In the last three decades, Thunder Hawk had been busy implementing the ideals of self-determination and sovereignty into reservation life. She currently serves as the tribal liaison for the Lakota People's Law Project (www.lakotalaw.org) in fighting the illegal removal under the Indian Child Welfare Act of Native children from tribal nations into the state foster care system. She
established the Wasagiya Najin "Grandmothers' Group" on Cheyenne River Reservation to assist in rebuilding kinship networks and supporting the Nation in its efforts to stop the removal of children and build local resources to handle it themselves.
***Mabel Ann-
Mabel Ann Eagle Hunter, Great Grandmother. Lakota/Dakota Bands, Great Sioux Nation, South Dakota. Iron Lightning community, Cheyenne River Sioux Reseration.
Life-long Activist beginning with the takeover of Alcatraz Island 1969.
Founding member of Woman of All Red Nations and The Black Hills Alliance.
Founding and active member of Was`agiya Najin - Grandmother's Standing Strong.

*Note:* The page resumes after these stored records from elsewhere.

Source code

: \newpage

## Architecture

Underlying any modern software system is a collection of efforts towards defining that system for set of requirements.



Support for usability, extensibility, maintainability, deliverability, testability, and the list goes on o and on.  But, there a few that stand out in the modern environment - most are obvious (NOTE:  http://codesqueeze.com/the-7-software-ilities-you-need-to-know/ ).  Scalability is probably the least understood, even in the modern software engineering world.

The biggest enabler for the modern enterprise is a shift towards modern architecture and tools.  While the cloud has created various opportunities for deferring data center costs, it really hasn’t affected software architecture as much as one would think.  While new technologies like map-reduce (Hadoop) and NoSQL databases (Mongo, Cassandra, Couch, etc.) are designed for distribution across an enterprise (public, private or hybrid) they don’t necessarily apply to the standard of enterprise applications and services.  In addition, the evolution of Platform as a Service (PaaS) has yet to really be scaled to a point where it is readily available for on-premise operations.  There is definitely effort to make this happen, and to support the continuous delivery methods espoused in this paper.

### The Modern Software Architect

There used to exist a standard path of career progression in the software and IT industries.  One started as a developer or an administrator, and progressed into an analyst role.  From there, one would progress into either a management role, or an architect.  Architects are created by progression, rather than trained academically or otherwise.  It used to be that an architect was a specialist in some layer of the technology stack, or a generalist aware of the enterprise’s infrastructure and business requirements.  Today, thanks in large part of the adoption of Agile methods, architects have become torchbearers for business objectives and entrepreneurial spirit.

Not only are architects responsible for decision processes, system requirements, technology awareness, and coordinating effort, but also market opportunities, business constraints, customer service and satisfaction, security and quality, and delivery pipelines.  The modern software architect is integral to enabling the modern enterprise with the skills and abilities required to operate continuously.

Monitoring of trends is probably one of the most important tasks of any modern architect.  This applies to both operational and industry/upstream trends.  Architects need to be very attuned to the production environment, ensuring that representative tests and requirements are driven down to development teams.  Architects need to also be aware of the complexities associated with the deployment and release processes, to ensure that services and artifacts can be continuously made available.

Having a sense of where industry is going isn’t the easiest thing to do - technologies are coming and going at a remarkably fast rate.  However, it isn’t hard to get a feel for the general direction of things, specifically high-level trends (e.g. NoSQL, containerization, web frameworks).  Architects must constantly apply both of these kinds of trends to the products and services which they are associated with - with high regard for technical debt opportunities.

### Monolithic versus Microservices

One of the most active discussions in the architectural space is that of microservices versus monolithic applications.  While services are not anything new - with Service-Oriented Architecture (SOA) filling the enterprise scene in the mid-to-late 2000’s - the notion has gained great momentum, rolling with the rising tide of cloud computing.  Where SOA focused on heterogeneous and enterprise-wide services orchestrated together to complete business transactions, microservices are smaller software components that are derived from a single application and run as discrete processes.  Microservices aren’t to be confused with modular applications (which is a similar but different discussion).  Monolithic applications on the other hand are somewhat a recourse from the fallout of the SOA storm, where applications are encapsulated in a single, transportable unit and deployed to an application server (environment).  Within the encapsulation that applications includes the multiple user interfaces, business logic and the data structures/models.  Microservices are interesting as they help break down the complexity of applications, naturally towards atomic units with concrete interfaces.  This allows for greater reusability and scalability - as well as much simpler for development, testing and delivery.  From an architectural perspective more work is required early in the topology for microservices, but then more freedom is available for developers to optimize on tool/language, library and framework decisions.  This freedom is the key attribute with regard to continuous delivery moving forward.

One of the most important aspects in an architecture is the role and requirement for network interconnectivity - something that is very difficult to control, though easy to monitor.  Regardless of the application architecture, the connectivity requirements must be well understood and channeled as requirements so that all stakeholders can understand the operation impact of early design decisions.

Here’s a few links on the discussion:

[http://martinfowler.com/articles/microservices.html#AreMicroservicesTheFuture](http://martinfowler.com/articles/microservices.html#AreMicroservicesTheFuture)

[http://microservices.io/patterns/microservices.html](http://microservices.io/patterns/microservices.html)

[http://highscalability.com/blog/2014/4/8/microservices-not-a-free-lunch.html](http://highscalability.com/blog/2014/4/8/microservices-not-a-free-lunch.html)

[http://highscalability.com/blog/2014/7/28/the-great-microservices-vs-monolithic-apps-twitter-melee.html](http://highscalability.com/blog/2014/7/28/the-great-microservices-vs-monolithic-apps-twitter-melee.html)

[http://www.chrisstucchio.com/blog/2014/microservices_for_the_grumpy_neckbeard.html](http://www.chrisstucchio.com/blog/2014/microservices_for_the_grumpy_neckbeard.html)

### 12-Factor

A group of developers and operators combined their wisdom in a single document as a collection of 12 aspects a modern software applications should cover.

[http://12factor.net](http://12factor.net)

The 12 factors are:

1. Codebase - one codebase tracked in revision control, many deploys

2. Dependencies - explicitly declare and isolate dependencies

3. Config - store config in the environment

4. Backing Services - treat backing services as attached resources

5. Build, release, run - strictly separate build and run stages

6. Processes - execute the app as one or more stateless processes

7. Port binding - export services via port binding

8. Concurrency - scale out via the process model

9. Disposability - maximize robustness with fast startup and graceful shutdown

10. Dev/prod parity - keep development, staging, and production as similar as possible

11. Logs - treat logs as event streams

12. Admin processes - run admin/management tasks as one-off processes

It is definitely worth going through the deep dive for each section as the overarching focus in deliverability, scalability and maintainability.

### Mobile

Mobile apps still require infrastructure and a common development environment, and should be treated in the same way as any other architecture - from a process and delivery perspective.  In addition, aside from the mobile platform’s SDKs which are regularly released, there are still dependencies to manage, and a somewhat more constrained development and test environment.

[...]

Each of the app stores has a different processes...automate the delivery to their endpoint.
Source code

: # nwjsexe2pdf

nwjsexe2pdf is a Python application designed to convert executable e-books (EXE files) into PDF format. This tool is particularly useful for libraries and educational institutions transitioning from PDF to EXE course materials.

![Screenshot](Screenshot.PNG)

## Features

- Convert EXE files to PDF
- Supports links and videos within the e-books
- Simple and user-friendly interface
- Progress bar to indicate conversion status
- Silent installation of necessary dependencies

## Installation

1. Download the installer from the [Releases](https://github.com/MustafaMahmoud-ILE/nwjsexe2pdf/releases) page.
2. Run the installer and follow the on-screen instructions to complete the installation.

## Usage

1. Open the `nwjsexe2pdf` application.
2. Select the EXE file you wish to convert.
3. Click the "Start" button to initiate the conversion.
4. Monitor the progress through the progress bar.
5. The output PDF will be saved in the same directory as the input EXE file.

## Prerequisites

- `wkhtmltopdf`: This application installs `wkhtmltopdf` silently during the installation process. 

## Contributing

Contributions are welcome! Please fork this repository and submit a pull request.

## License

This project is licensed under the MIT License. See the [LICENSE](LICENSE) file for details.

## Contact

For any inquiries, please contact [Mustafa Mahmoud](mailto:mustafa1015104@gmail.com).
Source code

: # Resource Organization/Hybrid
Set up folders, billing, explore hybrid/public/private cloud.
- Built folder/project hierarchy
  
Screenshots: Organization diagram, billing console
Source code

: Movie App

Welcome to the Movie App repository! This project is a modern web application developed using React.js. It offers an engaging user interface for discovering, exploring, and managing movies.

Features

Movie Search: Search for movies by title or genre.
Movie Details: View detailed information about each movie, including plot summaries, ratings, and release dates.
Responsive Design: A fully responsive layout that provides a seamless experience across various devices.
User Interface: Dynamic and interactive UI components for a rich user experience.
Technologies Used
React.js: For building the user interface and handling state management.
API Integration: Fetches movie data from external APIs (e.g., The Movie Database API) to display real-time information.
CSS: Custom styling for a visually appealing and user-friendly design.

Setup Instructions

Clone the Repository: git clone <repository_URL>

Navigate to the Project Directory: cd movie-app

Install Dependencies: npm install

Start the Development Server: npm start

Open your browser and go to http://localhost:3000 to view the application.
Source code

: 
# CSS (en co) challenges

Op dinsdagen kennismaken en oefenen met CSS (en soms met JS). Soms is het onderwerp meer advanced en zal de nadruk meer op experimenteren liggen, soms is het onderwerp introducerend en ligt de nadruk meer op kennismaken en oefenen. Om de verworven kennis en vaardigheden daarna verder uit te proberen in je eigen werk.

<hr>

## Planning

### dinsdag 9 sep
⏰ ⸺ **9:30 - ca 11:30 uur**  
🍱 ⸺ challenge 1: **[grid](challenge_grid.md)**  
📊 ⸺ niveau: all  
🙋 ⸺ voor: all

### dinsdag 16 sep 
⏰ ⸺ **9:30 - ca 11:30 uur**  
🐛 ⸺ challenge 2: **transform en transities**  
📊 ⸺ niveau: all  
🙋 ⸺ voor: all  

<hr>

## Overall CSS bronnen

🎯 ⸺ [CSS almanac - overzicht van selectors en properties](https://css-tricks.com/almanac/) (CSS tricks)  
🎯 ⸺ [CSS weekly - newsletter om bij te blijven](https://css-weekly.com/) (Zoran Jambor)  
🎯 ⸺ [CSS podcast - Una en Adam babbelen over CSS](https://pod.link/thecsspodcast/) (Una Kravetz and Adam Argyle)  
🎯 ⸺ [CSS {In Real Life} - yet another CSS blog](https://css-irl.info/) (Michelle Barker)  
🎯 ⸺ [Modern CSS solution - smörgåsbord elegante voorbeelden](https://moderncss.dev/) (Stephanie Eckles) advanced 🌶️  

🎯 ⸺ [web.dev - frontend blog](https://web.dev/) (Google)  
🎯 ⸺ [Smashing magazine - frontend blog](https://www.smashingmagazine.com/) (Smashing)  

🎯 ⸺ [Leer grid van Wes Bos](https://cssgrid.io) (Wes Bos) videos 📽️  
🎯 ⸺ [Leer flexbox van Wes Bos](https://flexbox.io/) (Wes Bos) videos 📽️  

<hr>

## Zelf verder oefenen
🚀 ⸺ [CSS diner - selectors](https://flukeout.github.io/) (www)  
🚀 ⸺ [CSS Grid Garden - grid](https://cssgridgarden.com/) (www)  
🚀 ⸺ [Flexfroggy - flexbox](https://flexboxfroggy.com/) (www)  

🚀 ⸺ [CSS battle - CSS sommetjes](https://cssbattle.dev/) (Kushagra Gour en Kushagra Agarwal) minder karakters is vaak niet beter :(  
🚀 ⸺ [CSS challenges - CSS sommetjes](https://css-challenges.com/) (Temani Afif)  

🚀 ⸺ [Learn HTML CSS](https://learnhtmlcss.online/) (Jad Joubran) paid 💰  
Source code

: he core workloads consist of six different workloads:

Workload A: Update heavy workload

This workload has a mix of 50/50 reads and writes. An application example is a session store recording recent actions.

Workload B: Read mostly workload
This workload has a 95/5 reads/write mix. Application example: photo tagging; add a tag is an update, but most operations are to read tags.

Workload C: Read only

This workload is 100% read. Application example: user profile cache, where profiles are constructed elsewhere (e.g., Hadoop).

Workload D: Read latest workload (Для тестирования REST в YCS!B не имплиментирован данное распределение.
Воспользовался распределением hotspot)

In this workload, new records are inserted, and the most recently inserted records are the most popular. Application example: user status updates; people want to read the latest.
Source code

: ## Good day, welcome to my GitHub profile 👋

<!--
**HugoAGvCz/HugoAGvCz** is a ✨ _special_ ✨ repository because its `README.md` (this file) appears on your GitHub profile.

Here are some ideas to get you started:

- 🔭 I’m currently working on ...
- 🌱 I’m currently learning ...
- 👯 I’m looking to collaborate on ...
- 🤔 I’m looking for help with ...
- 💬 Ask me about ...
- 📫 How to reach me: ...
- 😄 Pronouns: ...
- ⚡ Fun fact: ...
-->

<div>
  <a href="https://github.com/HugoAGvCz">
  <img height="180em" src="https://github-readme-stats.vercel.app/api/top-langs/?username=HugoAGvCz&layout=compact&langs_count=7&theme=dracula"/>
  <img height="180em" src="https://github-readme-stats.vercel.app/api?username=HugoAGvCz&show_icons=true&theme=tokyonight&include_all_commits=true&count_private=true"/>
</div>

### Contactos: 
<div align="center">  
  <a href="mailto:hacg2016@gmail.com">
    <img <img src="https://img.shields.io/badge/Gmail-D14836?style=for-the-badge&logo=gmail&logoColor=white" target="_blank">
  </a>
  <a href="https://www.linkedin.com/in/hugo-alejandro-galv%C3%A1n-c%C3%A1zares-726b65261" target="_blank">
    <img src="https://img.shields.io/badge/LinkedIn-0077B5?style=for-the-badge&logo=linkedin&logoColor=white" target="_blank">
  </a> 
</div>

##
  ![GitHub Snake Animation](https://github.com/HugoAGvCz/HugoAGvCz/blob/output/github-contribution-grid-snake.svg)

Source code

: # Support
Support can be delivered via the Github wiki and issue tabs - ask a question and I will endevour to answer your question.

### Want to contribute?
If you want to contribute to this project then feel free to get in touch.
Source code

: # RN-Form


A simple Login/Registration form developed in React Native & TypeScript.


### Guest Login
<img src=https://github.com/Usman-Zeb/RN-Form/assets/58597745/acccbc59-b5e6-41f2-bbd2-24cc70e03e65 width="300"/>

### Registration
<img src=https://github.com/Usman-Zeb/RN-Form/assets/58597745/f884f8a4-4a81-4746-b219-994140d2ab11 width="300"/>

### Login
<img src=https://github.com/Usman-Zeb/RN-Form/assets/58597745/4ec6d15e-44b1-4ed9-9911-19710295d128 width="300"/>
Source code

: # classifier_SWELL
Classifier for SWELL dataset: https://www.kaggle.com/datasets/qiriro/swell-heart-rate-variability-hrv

Member of Oceti Sacowin Camp, Treaty Land, North Dakota.
MNI WICONI.
A Nation Is Not Conquered Until The Hearts of The Women Are on The Ground !
***Karen Little Wounded-
Karen Little Wounded, Lahkota name Cokaptiwin (Center of the Camp Woman), member of the Cheyenne River Sioux Tribe of South Dakota. Sister, Aunt, Mother, Grandmother, Educator and a protector of Unci Maka (Mother Earth). Water Protector and former resident of the Oceti Sakowin Camp and 1851 Treaty Camp of 2016.